[Records from a data collection]
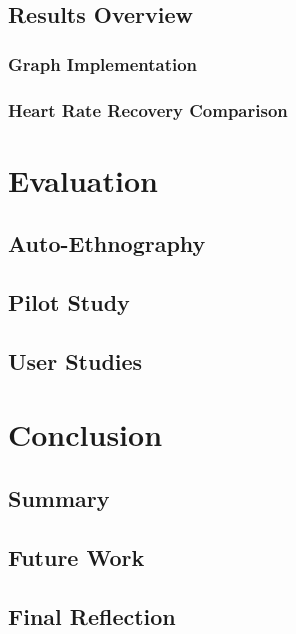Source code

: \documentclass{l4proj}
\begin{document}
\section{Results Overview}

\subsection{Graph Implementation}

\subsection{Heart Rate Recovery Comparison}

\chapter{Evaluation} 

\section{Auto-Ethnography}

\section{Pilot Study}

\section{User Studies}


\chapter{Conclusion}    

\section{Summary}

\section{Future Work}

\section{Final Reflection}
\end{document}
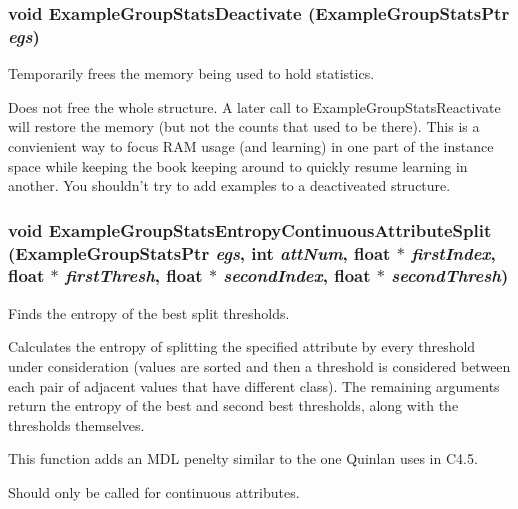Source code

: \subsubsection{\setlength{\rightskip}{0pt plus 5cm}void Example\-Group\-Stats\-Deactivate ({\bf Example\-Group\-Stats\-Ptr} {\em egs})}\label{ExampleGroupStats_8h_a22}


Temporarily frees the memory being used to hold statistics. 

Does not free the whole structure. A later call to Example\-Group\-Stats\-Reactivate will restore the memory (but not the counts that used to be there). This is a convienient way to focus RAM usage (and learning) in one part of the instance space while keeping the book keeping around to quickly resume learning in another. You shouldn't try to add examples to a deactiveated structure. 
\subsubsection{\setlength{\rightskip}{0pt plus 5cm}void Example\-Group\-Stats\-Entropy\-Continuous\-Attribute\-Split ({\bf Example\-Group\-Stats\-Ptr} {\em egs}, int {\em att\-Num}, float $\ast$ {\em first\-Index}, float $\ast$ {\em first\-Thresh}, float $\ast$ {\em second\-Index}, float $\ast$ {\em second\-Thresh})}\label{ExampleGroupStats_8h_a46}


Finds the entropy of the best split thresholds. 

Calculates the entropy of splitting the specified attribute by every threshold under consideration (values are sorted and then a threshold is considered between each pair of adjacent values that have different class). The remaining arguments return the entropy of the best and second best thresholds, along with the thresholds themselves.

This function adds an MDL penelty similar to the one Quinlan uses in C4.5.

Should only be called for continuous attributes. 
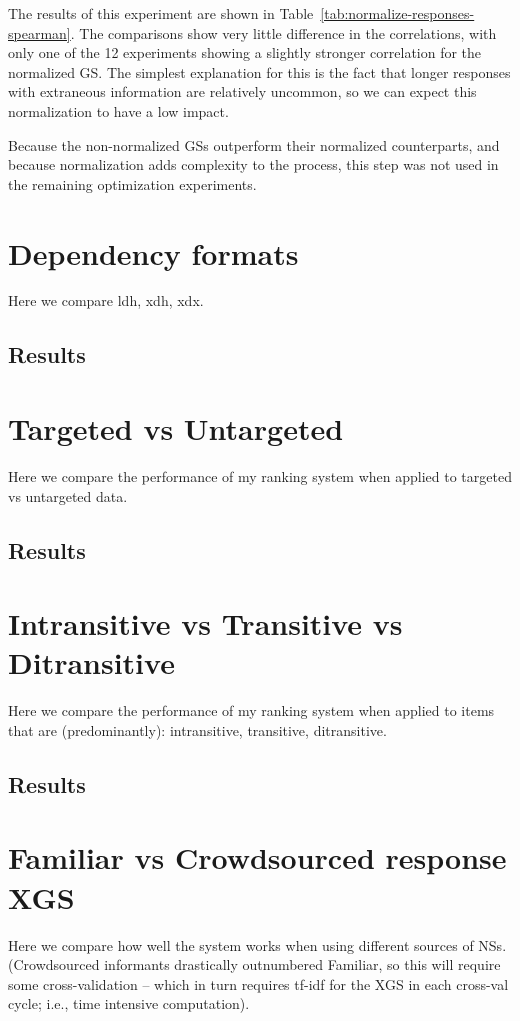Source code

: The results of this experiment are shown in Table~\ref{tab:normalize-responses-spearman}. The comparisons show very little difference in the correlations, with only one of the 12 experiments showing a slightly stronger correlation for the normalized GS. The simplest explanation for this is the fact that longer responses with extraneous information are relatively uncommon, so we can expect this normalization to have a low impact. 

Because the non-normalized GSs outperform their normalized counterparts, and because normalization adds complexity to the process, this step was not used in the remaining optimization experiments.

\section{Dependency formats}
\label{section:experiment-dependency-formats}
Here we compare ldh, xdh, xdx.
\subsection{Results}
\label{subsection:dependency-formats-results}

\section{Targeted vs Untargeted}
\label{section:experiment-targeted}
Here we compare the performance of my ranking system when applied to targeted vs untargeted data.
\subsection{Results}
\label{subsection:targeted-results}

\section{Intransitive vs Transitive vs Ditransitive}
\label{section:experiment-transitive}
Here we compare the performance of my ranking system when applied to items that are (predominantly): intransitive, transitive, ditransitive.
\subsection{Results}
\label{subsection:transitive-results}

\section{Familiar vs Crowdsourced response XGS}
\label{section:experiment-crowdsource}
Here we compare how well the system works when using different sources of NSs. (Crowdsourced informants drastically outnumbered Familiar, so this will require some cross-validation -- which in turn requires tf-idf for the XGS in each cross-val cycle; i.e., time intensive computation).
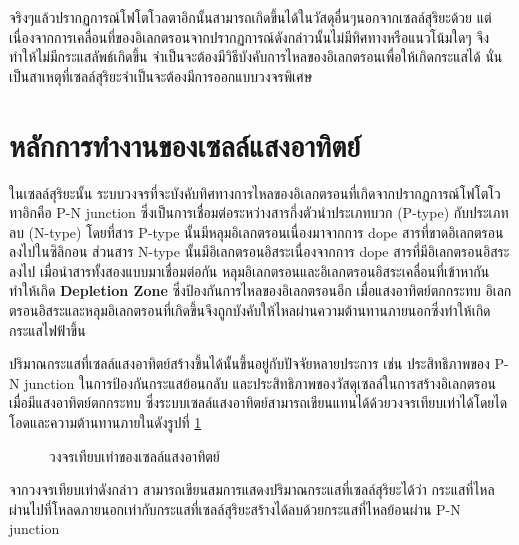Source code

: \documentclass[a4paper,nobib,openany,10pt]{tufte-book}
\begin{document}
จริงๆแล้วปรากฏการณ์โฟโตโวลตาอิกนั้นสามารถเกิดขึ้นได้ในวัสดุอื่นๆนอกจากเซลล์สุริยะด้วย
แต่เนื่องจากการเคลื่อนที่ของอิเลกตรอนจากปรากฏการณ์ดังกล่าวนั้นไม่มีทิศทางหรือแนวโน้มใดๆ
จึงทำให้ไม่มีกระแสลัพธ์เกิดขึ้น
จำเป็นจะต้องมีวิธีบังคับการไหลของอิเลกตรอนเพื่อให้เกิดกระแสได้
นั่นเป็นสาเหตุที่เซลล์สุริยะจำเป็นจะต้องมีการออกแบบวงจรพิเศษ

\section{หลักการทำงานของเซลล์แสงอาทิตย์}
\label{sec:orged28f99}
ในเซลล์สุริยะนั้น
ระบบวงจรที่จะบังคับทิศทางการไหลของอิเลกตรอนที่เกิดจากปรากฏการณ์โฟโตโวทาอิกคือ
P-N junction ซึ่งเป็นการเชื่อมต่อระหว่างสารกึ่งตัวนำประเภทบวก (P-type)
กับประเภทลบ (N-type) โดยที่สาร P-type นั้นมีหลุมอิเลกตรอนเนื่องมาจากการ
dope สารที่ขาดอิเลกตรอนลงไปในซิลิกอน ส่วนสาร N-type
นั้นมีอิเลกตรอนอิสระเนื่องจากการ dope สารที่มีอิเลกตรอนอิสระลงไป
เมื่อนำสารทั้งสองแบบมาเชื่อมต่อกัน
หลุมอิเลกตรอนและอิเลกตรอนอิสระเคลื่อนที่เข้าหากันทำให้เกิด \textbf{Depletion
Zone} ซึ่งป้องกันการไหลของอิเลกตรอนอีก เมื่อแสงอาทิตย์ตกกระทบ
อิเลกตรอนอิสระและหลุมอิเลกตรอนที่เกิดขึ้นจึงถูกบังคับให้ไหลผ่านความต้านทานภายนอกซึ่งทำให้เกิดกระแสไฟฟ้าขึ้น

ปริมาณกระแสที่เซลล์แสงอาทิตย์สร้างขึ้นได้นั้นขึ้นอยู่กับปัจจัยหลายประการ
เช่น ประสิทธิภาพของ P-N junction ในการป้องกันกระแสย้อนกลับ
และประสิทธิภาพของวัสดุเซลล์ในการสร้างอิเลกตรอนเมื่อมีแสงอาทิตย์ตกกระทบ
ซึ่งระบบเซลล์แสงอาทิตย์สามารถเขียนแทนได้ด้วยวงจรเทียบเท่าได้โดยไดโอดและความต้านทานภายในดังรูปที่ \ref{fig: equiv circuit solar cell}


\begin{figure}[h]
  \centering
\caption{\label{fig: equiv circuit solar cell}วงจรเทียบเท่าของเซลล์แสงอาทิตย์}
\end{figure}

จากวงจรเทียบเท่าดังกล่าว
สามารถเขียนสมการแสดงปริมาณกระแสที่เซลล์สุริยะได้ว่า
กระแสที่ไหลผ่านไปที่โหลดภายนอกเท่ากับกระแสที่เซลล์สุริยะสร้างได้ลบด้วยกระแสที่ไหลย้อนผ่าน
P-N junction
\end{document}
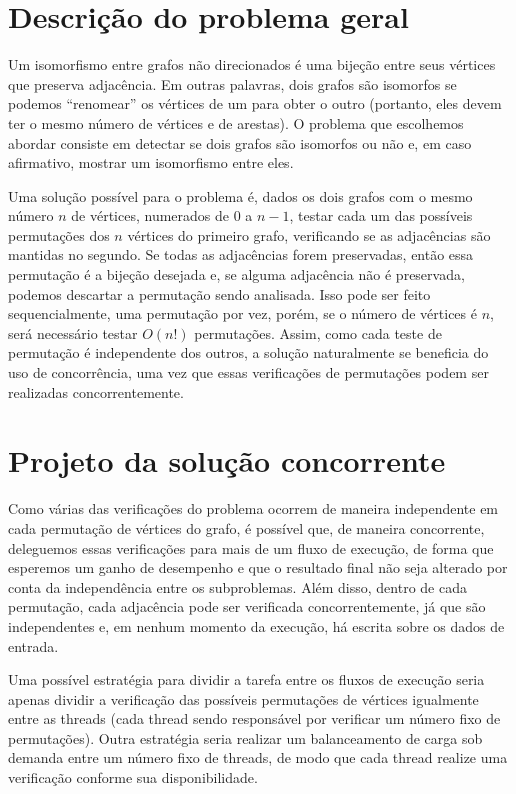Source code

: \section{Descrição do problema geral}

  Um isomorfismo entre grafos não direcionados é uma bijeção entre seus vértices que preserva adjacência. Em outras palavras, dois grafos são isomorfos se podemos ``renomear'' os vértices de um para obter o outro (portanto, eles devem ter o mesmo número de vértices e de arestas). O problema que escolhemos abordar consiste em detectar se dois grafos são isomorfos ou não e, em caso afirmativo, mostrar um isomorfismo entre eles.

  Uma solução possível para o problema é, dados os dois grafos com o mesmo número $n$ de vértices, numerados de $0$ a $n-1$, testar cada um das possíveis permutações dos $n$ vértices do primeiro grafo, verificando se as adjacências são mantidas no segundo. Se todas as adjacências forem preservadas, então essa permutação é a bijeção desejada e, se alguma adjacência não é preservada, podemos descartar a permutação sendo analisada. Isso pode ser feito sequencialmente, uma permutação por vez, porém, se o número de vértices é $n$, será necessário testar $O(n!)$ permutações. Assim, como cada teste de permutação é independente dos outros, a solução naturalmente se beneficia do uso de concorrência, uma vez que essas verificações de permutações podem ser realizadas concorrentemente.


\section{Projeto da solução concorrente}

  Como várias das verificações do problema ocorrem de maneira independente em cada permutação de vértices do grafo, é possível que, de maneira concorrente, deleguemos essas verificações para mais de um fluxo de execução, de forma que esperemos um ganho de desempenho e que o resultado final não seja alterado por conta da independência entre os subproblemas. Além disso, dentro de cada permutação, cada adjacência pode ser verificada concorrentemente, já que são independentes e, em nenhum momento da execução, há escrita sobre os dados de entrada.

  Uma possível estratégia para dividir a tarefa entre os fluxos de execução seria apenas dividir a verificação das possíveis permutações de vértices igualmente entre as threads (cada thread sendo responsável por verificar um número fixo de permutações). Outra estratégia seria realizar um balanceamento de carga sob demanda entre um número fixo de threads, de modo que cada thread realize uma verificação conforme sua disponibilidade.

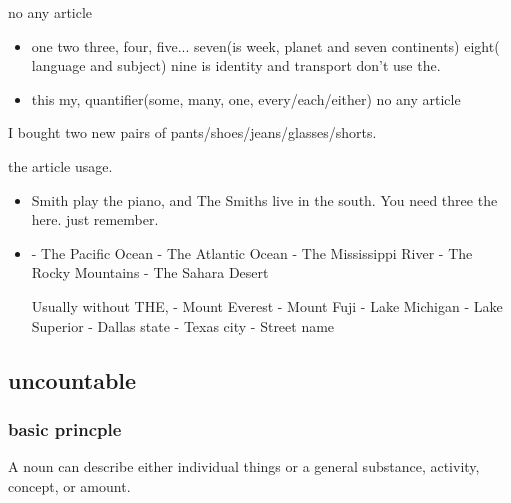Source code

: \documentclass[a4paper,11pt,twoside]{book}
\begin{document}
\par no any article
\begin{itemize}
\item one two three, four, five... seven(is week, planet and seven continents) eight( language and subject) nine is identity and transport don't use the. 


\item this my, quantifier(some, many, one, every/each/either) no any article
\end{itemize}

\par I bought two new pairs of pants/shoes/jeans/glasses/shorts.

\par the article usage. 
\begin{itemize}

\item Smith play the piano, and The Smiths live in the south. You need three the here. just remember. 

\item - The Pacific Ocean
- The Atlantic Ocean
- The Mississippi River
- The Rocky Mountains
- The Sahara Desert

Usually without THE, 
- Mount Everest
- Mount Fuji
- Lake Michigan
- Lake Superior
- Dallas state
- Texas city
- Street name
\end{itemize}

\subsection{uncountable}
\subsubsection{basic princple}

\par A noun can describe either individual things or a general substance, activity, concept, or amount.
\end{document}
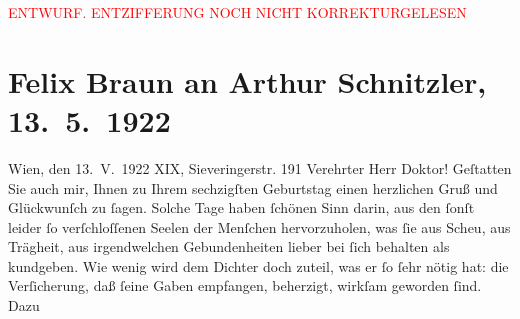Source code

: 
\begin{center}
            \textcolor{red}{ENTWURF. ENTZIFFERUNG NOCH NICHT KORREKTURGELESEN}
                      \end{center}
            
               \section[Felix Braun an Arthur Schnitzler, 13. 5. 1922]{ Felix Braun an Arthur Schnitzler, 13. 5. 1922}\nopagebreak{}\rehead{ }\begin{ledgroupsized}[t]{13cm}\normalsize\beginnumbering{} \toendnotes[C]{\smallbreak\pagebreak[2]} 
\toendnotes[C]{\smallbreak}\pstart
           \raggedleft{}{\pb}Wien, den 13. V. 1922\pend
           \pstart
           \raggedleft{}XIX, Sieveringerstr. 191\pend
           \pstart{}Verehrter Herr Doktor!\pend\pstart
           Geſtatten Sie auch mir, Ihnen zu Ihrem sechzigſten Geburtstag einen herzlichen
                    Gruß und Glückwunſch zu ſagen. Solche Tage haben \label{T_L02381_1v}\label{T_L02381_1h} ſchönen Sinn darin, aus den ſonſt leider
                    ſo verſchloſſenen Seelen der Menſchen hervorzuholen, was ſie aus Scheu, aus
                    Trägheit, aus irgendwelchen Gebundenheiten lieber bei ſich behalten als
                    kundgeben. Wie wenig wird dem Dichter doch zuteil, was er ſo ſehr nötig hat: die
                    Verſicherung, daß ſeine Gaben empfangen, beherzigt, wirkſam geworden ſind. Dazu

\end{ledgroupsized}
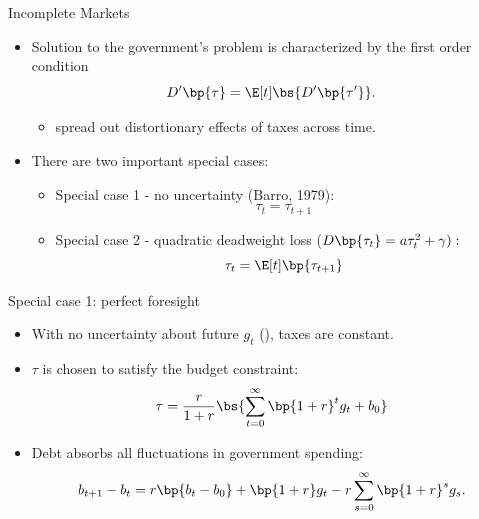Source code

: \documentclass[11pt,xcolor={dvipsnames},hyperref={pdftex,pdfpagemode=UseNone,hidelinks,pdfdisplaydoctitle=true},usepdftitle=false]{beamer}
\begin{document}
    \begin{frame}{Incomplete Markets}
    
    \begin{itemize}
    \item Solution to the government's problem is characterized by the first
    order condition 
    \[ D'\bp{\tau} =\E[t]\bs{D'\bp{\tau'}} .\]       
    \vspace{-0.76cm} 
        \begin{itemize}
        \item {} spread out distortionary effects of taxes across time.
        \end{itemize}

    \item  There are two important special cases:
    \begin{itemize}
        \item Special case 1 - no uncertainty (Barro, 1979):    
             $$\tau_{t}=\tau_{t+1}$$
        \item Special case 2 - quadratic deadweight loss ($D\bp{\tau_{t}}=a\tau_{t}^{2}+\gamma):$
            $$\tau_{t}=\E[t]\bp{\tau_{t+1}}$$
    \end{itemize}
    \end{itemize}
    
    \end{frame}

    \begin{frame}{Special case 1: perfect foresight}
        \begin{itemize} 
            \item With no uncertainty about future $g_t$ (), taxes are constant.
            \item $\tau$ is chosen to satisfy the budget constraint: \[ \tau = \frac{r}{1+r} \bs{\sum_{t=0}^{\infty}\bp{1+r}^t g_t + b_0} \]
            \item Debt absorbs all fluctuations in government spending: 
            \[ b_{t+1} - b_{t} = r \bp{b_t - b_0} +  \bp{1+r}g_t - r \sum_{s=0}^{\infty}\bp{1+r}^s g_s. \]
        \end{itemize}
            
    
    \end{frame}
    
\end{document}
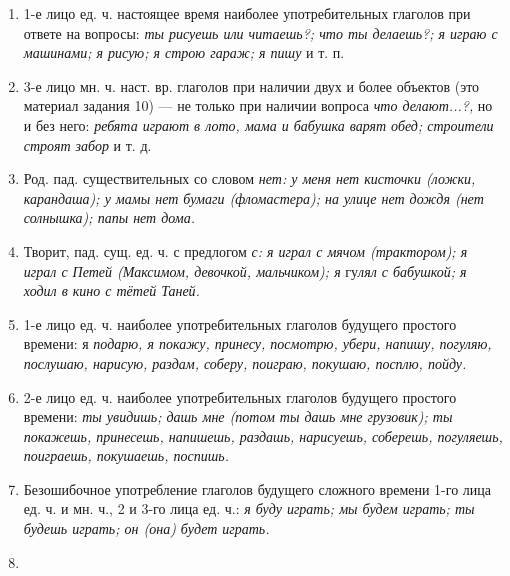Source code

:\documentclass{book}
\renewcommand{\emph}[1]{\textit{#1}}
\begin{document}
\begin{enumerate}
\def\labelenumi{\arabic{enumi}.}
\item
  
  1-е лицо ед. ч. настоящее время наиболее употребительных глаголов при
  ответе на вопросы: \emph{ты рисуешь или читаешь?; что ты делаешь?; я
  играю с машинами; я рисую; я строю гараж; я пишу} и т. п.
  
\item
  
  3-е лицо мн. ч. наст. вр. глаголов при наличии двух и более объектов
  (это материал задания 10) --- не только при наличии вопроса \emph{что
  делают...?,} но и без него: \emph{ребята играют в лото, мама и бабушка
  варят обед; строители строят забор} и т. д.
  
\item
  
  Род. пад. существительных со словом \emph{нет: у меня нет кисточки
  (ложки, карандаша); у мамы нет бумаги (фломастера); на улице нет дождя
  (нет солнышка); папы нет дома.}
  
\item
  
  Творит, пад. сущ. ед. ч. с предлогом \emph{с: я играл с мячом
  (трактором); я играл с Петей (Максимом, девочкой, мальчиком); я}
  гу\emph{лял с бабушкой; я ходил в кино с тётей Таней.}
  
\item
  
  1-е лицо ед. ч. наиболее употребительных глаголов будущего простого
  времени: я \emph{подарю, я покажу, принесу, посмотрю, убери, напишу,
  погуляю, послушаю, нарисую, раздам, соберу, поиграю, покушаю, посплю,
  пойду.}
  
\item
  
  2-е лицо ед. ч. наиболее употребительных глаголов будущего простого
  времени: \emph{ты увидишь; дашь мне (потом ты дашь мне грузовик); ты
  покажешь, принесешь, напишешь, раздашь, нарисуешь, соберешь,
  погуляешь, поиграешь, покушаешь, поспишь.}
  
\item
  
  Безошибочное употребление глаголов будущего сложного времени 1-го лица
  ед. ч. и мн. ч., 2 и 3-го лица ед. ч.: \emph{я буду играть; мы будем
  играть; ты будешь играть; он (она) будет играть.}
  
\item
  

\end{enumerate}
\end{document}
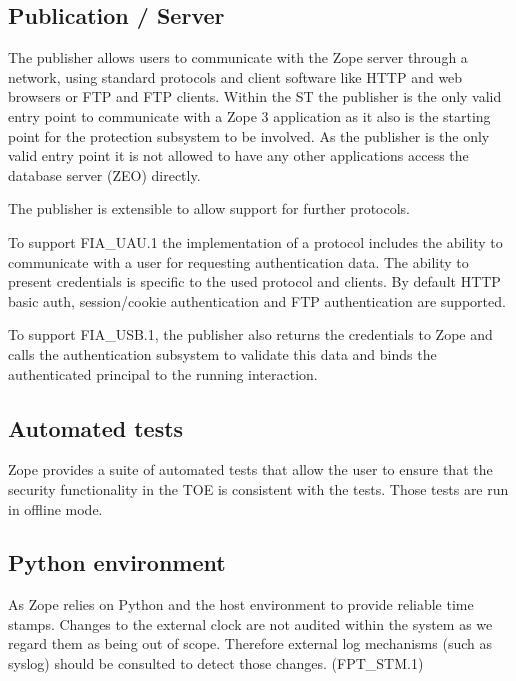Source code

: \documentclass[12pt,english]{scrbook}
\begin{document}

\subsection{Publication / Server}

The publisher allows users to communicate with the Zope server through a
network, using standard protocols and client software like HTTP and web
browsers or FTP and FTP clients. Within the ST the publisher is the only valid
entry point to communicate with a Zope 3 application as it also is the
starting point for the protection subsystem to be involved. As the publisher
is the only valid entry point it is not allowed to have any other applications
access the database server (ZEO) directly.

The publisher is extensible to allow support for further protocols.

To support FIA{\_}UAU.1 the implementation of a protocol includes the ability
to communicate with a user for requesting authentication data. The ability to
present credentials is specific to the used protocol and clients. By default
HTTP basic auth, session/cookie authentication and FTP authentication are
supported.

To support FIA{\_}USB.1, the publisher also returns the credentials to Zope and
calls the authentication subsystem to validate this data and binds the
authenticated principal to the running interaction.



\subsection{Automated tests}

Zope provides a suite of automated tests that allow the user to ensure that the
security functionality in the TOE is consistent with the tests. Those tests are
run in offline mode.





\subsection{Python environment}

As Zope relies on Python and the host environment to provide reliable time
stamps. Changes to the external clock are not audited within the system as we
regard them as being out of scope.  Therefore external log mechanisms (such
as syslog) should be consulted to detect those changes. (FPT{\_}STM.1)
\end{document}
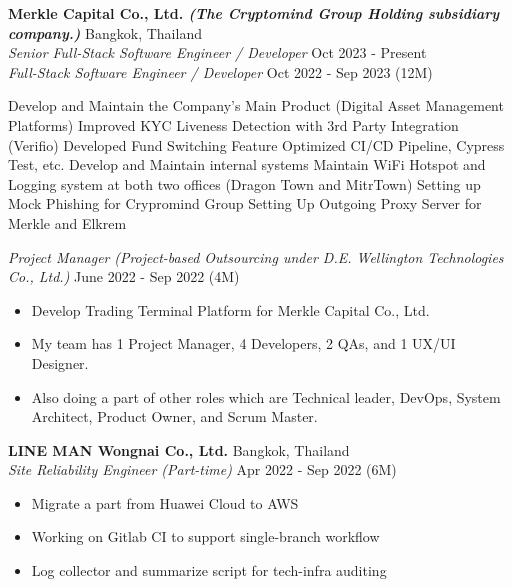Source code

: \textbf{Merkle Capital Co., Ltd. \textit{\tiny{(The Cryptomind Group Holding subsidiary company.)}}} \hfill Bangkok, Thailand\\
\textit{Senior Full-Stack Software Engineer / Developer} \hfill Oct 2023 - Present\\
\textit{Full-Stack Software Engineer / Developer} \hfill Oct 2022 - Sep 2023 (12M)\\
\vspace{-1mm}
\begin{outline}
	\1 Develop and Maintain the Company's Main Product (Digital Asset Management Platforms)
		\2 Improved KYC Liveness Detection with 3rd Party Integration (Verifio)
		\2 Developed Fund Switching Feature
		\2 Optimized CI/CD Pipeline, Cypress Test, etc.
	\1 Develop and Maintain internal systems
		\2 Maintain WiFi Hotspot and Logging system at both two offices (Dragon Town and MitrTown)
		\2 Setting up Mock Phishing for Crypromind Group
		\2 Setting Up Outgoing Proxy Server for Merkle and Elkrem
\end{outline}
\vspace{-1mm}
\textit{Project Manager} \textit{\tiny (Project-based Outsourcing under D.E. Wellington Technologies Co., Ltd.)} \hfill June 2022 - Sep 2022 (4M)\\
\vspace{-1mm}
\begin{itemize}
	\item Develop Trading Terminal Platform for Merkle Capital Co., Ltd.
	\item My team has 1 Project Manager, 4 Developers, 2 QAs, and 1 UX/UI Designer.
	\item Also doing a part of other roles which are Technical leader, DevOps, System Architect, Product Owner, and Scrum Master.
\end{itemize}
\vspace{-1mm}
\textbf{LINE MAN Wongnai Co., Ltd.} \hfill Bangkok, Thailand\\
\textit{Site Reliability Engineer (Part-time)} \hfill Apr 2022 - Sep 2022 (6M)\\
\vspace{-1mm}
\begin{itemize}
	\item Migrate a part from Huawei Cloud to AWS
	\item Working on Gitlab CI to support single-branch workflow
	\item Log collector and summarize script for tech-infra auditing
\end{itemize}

→ **DESCRIPTION OF THE TASK**:
Search the entries for "Maintain" and copy each matching line.

→ **RESULT OF THE EXERCISE**:
	\1 Develop and Maintain the Company's Main Product (Digital Asset Management Platforms)
	\1 Develop and Maintain internal systems
		\2 Maintain WiFi Hotspot and Logging system at both two offices (Dragon Town and MitrTown)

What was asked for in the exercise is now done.